Lazy doesn't mean inefficient.
Helicopter Parenting. Free Range Parenting. Sharenting.
The names go on and on. We all reap rewards and pay the price for whichever philosophy we adopt. But, what happens when we don’t adopt a philosophy at all? What happens to our kids if we cross the line from laissez-faire to downright lazy?
Let’s take a look…
1. Don't sweat over the outerwear.
My son rushed out the door to school juggling his backpack, sneakers, and water bottle. What was missing? His coat. And, it was 5 degrees. Did I rush after him? No—I sat at the counter sipping my tea. One frozen morning can save hundreds of mornings of nagging.
2. Have them learn to do the laundry.
My son rarely gets out of his snugly fleece. We rotate through contributions and it was his turn doing the laundry. After dumping a bowl of feral down his front, he added his “fuzzy” to a full load. He ran the washer and stopped there—from Friday to Tuesday things melded into a sour mess. And he lost his beloved fleece.

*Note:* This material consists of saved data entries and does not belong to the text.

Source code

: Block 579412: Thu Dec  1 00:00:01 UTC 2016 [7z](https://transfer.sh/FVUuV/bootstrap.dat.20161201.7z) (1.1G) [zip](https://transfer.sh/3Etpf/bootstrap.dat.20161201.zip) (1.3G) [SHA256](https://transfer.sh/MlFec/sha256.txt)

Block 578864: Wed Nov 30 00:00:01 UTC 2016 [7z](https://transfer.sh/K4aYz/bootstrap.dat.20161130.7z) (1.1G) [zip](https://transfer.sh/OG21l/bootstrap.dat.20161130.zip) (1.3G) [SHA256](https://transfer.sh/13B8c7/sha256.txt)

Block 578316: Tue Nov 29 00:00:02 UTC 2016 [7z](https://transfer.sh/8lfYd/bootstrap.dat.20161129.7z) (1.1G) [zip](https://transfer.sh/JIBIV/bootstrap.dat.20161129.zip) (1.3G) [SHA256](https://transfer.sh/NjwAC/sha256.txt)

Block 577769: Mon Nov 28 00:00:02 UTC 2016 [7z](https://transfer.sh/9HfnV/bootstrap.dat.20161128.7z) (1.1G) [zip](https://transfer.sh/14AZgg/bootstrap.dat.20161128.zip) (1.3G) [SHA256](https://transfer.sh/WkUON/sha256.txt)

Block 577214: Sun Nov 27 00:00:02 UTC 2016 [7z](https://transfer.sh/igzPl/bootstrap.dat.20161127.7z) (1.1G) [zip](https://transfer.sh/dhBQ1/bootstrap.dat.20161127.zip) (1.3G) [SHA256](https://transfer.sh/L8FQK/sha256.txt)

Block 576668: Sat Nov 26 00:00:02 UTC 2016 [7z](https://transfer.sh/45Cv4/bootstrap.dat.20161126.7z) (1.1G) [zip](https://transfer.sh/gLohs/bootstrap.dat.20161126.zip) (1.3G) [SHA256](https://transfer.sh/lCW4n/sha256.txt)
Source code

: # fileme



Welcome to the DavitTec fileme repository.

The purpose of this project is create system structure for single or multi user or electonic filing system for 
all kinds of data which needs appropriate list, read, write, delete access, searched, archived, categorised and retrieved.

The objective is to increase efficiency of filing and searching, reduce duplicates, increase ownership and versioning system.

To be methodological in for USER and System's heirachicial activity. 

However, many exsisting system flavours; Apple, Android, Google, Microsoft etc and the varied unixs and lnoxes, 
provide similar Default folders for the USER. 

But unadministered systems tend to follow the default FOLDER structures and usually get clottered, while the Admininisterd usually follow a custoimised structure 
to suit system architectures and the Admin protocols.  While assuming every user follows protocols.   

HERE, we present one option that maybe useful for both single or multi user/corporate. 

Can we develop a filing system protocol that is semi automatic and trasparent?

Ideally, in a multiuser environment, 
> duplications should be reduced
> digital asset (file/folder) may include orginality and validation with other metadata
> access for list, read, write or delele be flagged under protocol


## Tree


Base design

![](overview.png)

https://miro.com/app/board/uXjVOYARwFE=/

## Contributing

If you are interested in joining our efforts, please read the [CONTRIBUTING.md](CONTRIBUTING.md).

We were down a few sheets, but we're now up a diligent laundry doer—things are fresh and folded in just a few hours.
3. Don't stress over dinner.
This one is a simple equation. One meal + full family = flexible eaters.
4. Have them learn about cold hard cash.
My kids get a dollar per year of life—the money comes at the end of family meetings and isn't tied to chores. Contributing to our household is an expectation that stands apart from payment. They are paid in cash each Monday. And if they leave their cash lying around, they lose it—this has happened one time each.
5. Reap the rewards of natural consequences.
Do you dread food shopping? Do your kids whine and demand things at checkout? Do you forget half of your list? Are you willing to give up a week of organization? Let them shop.
Our town has a small grocery store. I sat in the car and talked with the boys about what our family needed to get through the week. They carefully copied down a list—which they ignored. I gave them the money to shop and sat literal drivers seat while the boys took the figurative one.
About 50 minutes later, they were loading the car. By Thursday, we were all a bit hungry. The next week they chose more chicken. And as a bonus, they appreciate the delicate balance of meal planning and budget and are much better companions when we take to the cart collaboratively.
6. Try out the reverse tuck in.
I go to bed. They tuck me in—so simple, so satisfying. And they feel competent and grown up. I feel my eyelids on my eyeballs already.
7. Play doctor using the parenting version.
Think of this as a science-meets-sleep combo. When my boys were little, I would lie on the couch and have them apply compresses and assess my situation—the patient was always comatose. And it takes a while to come out of a coma. This was a lovely blend of compassion and rest.
If you find the doctor game cliche, you can play coast guard where you're a boat drifting at sea or a sleep researcher. It's never too early to introduce the caring professions.
8. Dishes, dishes, dishes.
My kids make their own breakfast, snack, and lunch. As much time as that saved me in the early days, that satisfaction was wiped out by a sink full of sticky dishes. You know what's worse than free time? Scraping oatmeal out of a bowl.
Since my boys would both prefer screen time to sink time, they've started washing their dishes immediately after their meals. And that works for me.
9. Start without them.
Every morning we began our day late because of a certain dawdler in our house—every evening we missed a bit of book time while one son opened all the drawers in the bathroom expecting some great discovery instead of discovering the plaque on his teeth.
As it turns out, waiting and whining are the worst way to address this. What was the best? Just get going. We would start the car or start reading while he was noodling around and as quickly as we began, he would end his procrastination to participate.
This list could be even more lengthy …but I'm lazy so I'll stop here.
The bottom line is that doing less lets your kids do more. And they get ready to join the world without you having to say a word.